(Aim of the exercise):
For the listing below, give the count of lines containing the string "within" and nothing else.

(Given data):
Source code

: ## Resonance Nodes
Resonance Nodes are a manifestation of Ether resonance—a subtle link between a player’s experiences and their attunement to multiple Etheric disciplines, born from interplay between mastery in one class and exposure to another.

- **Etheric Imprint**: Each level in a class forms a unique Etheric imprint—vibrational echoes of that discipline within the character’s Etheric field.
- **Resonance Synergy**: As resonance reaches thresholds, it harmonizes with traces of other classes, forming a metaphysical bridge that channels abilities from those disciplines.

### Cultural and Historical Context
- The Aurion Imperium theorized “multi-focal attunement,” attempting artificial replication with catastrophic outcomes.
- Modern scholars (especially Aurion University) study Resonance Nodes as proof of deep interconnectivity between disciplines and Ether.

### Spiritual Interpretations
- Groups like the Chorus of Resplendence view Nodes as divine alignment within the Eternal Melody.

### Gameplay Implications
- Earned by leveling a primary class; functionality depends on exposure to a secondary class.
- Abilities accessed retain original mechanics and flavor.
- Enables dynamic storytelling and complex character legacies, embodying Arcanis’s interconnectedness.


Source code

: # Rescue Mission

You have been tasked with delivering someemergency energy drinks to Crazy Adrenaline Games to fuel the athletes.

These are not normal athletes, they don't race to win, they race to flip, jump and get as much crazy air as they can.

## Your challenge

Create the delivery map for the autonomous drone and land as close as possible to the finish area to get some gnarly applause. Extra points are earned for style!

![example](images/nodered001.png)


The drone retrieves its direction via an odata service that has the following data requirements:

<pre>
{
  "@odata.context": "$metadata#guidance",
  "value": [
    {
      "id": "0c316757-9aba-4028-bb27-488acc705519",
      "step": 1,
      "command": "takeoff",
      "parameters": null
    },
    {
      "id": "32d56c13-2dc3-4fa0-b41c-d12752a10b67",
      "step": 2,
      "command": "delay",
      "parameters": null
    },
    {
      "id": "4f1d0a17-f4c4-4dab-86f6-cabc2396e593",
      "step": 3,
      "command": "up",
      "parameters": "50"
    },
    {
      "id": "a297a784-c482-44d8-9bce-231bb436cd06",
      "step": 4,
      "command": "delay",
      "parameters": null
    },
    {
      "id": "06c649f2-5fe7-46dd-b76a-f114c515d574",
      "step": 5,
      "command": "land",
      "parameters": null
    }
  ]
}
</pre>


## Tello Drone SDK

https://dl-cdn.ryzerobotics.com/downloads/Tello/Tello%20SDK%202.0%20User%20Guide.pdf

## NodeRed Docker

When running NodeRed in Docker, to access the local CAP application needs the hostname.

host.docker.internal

(Answer box):
2